I didn’t start hating the commercial until I did some research on the product to see if it would be useful for my sinus problems. It uses a proprietary pack of saline solution, which the company is happy to sell you at two for a buck and has to be changed after each use. The thing plus a saline solution starter supply is like a hundred bucks.

I’ll wait for the proprietary pack patent to expire.

The one that’s about the size of a toaster oven? and is supposed to be so convenient? It looks like it weighs more than both my cats together.

That commercial is about as pleasant as cracking an egg and getting a chick embryo. Dammit, they’re supposed to screen for that. Especially the kosher ones. A certain kosher certifying agency got a very strongly worded letter.

I’ve been wondering how the models do that without being a hairy person. Yeah, my eyelashes look like that when you put mascara on them, I also have a hairy chest.

I’m starting to think that Geico (or commercials in general) are shooting for the “OMFG that was uncomfortable to watch” levels of Tim and Eric Awesome Show, Great Job!.

OTOH, I’m starting to really enjoy just shouting back responses to all questions posed in commercials. So unless I’m just tired of that questionnaire, they’re still almost watchable.

The idiot women in the green van that loudly proclaim, “Butts Stink!”. Usually during mealtime.

That’s one of a very few I flip channels or mute to avoid.

I don’t care what the product is, this is disgusting and I resolve to actively AVOID any company that uses bright green in it’s logo.

I remember that one and every time I said - often out loud- “there ARRRRRRE???”
in a dopey voice. :smack:

The song was used in the ad long before it was getting radio air play.

I can’t stand the new Heineken commercial which (a) ruins “I Need A Hero” song for me and (b) implies that all men are drunken louts who can’t keep themselves from binge-drinking beer until they pass out, leaving their ladies in the lurch.

As a man, I find the commercial incredibly sexist.

You haven’t seen the Newcastle ad, have you?
Brewer’s Hands

I recently saw this horrible piece of shit commercial for knee braces from Medicare, with Grade Z animation. Those mouths - ugh. Everything about it is a disaster. I especially like the “zoom-in” animation where grandma is riding a skateboard, but animating wheels was too expensive so it looks like she’s gliding on a piece of wood.
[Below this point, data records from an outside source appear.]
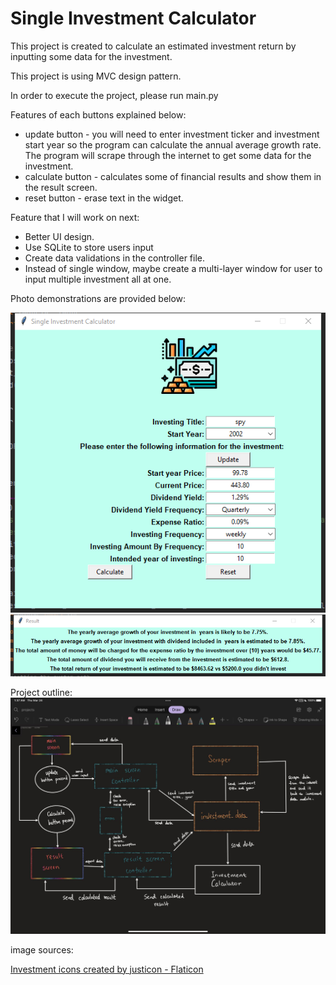 # Single Investment Calculator

This project is created to calculate an estimated investment return by inputting some data for the investment.

This project is using MVC design pattern.

In order to execute the project, please run main.py

Features of each buttons explained below:

* update button - you will need to enter investment ticker and investment start year so the program can calculate the
  annual average growth rate. The program will scrape through the internet to get some data for the investment.
* calculate button - calculates some of financial results and show them in the result screen.
* reset button - erase text in the widget.

Feature that I will work on next: <br/>

* Better UI design.
* Use SQLite to store users input
* Create data validations in the controller file.
* Instead of single window, maybe create a multi-layer window for user to input multiple investment all at one.

Photo demonstrations are provided below:

![project_outline](view/images/main_screen_demo.png)
![project_outline](view/images/result_screen_demo.png)

Project outline:
![project_outline](view/images/outline.png)

image sources:

<a href="https://www.flaticon.com/free-icons/investment" title="investment icons">Investment icons created by justicon -
Flaticon</a> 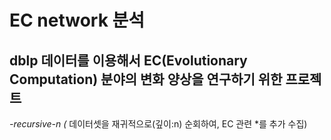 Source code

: # EC network 분석
## dblp 데이터를 이용해서 EC(Evolutionary Computation) 분야의 변화 양상을 연구하기 위한 프로젝트 

*-recursive-n (* 데이터셋을 재귀적으로(깊이:n) 순회하여, EC 관련 *를 추가 수집)

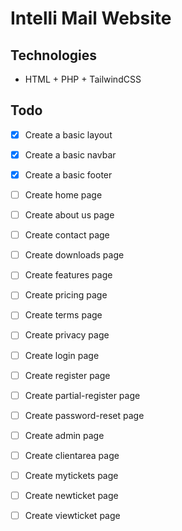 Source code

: # Intelli Mail Website

## Technologies

-   HTML + PHP + TailwindCSS

## Todo

-   [x] Create a basic layout
-   [x] Create a basic navbar
-   [x] Create a basic footer

-   [ ] Create home page
-   [ ] Create about us page
-   [ ] Create contact page
-   [ ] Create downloads page
-   [ ] Create features page
-   [ ] Create pricing page
-   [ ] Create terms page
-   [ ] Create privacy page

-   [ ] Create login page
-   [ ] Create register page
-   [ ] Create partial-register page
-   [ ] Create password-reset page

-   [ ] Create admin page

-   [ ] Create clientarea page
-   [ ] Create mytickets page
-   [ ] Create newticket page
-   [ ] Create viewticket page
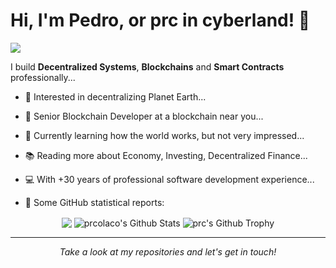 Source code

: # Hi, I'm Pedro, or prc in cyberland! 👋

![](https://github.com/prcolaco/prcolaco/blob/master/icons/header_.png)

I build **Decentralized Systems**, **Blockchains** and **Smart Contracts** professionally...

* 🧐   Interested in decentralizing Planet Earth...
* 💼   Senior Blockchain Developer at a blockchain near you...
* 🌱   Currently learning how the world works, but not very impressed...
* 📚   Reading more about Economy, Investing, Decentralized Finance...
* 💻   With +30 years of professional software development experience...

* 👑   Some GitHub statistical reports:

<p align="center">
<img align="center" src="https://github-readme-stats.vercel.app/api/top-langs/?username=prcolaco&hide_langs_below=1&theme=dark&line_height=27&layout=compact" />
<img align="center" src="https://github-readme-stats.vercel.app/api?username=prcolaco&theme=dark&show_icons=true&count_private=true&include_all_commits=true&line_height=21" alt="prcolaco's Github Stats" />
<img align="center" src="https://github-profile-trophy.vercel.app/?username=prcolaco&column=7" alt="prc's Github Trophy" />
</p>

---

<p align="center">
  <i>Take a look at my repositories and let's get in touch!</i>
</p>

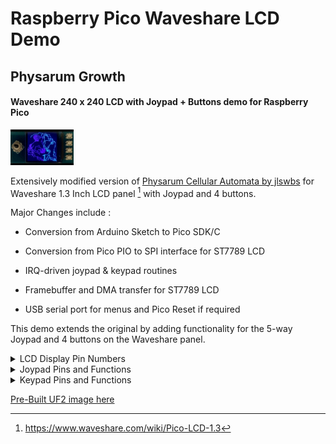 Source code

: # Raspberry Pico Waveshare LCD Demo
## Physarum Growth
#### Waveshare 240 x 240 LCD with Joypad + Buttons demo for Raspberry Pico

<img src="Physarum_Demo.gif" alt="Waveshare LCD" title="Waveshare LCD" width="20%" height="20%">

Extensively modified version of [Physarum Cellular Automata by jlswbs](https://github.com/jlswbs/Pico_ST7789_240x240/tree/main/Physarum) for
Waveshare 1.3 Inch LCD panel [^1] with Joypad and 4 buttons. 

Major Changes include :

* Conversion from Arduino Sketch to Pico SDK/C 

* Conversion from Pico PIO to SPI interface for ST7789 LCD

* IRQ-driven joypad & keypad routines

* Framebuffer and DMA transfer for ST7789 LCD

* USB serial port for menus and Pico Reset if required

This demo extends the original by adding functionality for the 5-way Joypad and 4 buttons on the Waveshare panel.

<details><summary>LCD Display Pin Numbers</summary>
<p>
  
| Function   | Waveshare Panel Pin | 
|------------| :------------------:|
| `DC`       |          8          |
| `CS`       |          9          |
| `CLK`      |         10          |
| `DIN`      |         11          |
| `RESET`    |         12          |
| `BL`       |         13          |

</p>
</details>

<details><summary>Joypad Pins and Functions</summary>
<p>

| Pin | Joypad     |  Physarum Population Function           |
|:---:|------------|-----------------------------------------|
|  2  | `UP`       |  Physarum Growth Count - Increase       |
| 18  | `DOWN`     |  Physarum Growth Count - Decrease       |
| 16  | `LEFT`     |  Physarum Population Density - Decrease | 
| 20  | `RIGHT`    |  Physarum Population Density - Increase |
|  3  | `CENTRE`   |  Restart Physarum Animation             | 

</p>
</details>

<details><summary>Keypad Pins and Functions</summary>
<p>

| Pin | Keypad     | Physarum Palette Function |
|:---:|:----------:|---------------------------|
| 15  | `A`        | Re-Randomise Colours      |
| 17  | `B`        | Decrement Colours         |
| 19  | `X`        | Invert Colours            |
| 21  | `Y`        | Merge Colours             |

</p>
</details>

[Pre-Built UF2 image here](https://github.com/Serialcomms/Raspberry-Pico-Waveshare-ST7789-Physarum/releases/download/Physarum/waveshare_physarum.uf2)

[^1]:https://www.waveshare.com/wiki/Pico-LCD-1.3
If you make it that far, you’re treated to a robotic repetition of their phone number so many times you want to throw something.

Oh, and upon finding it, I discovered from the comments they’ve made the same one specifically with black animation and actors for BET. And the phone number is completely different.

Ever been exposed to Clutch Cargo?

I hate the Chevrolet commercials with the moderator and a focus group with the “gotcha” at the end.

The stupidest part of that one is the first part that goes:

Ad guy: ‘How much do you think you’d pay for this smartphone?’
Woman: ’ I don’t know, a few hundred?’
Guy: ‘That’s top of the line! More like $425.’

Dumbass, $425 is a few hundred!

There was one Sonic commercial a few years ago that was obviously unscripted and just cracked me up. Pete (the dark haired guy) was eating tater tots and saying something and just as the tot gets to his mouth, TJ reaches over and slaps it out of his hand and yells “Rejected!” And Pete has this total “WTF was that!?” look on his face.

But yeah, nine out of ten Sonic commercials are pretty lame.

My post from another current thread about commercials

I’ve never been fond of Hormel’s attempts at food, with the occasional exception of Spam.